▸ WORKING DATA:
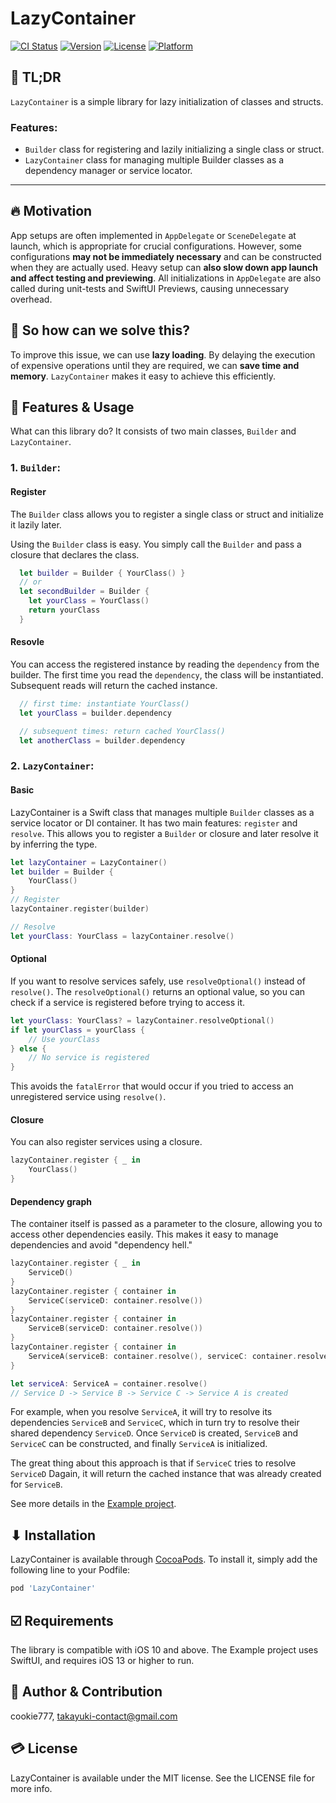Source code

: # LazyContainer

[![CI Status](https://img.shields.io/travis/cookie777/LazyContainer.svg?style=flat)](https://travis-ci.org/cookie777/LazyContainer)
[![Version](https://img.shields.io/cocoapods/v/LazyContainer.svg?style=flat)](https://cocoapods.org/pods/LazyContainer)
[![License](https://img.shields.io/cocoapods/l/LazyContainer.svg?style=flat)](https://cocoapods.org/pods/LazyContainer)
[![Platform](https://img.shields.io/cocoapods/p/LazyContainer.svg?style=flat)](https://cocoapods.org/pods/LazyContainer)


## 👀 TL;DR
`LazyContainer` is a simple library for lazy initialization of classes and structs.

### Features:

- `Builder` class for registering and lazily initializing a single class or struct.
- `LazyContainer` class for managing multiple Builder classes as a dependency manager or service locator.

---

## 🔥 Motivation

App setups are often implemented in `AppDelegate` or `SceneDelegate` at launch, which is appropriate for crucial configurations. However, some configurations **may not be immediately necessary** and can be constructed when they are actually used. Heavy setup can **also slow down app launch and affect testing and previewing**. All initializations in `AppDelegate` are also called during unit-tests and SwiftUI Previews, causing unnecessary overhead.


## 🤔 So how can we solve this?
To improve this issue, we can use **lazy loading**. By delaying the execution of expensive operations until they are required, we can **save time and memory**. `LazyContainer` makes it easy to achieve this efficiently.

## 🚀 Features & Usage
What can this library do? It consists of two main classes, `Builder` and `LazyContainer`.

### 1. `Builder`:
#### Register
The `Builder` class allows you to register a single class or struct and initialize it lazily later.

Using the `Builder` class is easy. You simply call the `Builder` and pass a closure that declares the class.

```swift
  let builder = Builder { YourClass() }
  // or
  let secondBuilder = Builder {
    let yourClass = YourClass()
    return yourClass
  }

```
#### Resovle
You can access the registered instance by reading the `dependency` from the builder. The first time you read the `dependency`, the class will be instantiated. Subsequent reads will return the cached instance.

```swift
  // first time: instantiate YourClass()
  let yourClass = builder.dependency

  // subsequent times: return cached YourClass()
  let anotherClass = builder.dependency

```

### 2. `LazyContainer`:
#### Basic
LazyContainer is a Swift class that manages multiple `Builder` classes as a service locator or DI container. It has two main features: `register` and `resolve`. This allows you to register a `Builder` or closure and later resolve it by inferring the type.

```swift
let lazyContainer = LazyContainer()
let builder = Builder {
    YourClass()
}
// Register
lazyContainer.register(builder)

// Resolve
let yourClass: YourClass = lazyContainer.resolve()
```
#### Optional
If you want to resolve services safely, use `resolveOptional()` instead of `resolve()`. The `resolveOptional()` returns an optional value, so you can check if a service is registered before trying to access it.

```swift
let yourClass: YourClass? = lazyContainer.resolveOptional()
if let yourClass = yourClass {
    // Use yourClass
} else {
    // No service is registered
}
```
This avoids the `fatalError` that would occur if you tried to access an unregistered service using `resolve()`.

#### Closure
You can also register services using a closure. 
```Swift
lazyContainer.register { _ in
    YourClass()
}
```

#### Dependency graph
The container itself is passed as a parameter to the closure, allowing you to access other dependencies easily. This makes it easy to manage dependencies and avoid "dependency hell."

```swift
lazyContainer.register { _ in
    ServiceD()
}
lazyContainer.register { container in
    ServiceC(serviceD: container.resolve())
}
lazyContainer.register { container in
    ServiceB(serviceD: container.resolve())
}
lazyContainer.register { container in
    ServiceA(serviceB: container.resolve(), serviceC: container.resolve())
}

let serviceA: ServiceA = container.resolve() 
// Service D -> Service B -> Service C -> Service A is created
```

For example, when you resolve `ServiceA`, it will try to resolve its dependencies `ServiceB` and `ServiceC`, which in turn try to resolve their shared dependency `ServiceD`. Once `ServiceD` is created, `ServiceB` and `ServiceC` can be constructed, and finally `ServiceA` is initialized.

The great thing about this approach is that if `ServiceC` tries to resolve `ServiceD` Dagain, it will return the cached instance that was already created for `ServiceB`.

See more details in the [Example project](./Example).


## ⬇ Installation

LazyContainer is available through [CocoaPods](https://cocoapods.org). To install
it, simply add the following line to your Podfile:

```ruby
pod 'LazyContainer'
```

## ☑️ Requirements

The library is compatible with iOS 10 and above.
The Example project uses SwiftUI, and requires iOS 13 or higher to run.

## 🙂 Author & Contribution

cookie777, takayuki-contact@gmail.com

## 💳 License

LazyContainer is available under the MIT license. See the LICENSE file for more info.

...

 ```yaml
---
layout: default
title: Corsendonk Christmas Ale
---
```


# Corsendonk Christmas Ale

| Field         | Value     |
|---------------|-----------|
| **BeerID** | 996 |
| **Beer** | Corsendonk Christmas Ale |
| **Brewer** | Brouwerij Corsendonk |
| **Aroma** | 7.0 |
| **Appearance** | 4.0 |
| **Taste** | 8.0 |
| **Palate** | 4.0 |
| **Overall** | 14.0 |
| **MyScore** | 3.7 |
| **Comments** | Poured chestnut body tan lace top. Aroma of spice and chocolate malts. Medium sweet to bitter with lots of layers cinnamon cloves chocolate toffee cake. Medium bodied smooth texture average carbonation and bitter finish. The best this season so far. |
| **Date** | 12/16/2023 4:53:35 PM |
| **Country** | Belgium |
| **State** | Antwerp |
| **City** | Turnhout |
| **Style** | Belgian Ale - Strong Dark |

▸ PROBLEM STATEMENT: Would you please copy exactly the part of the entries above that begins at the line containing "This avoids the" and ends at the line containing "#### Dependency graph", both lines included?

▸ ANSWER AREA:
This avoids the `fatalError` that would occur if you tried to access an unregistered service using `resolve()`.

#### Closure
You can also register services using a closure. 
```Swift
lazyContainer.register { _ in
    YourClass()
}
```

#### Dependency graph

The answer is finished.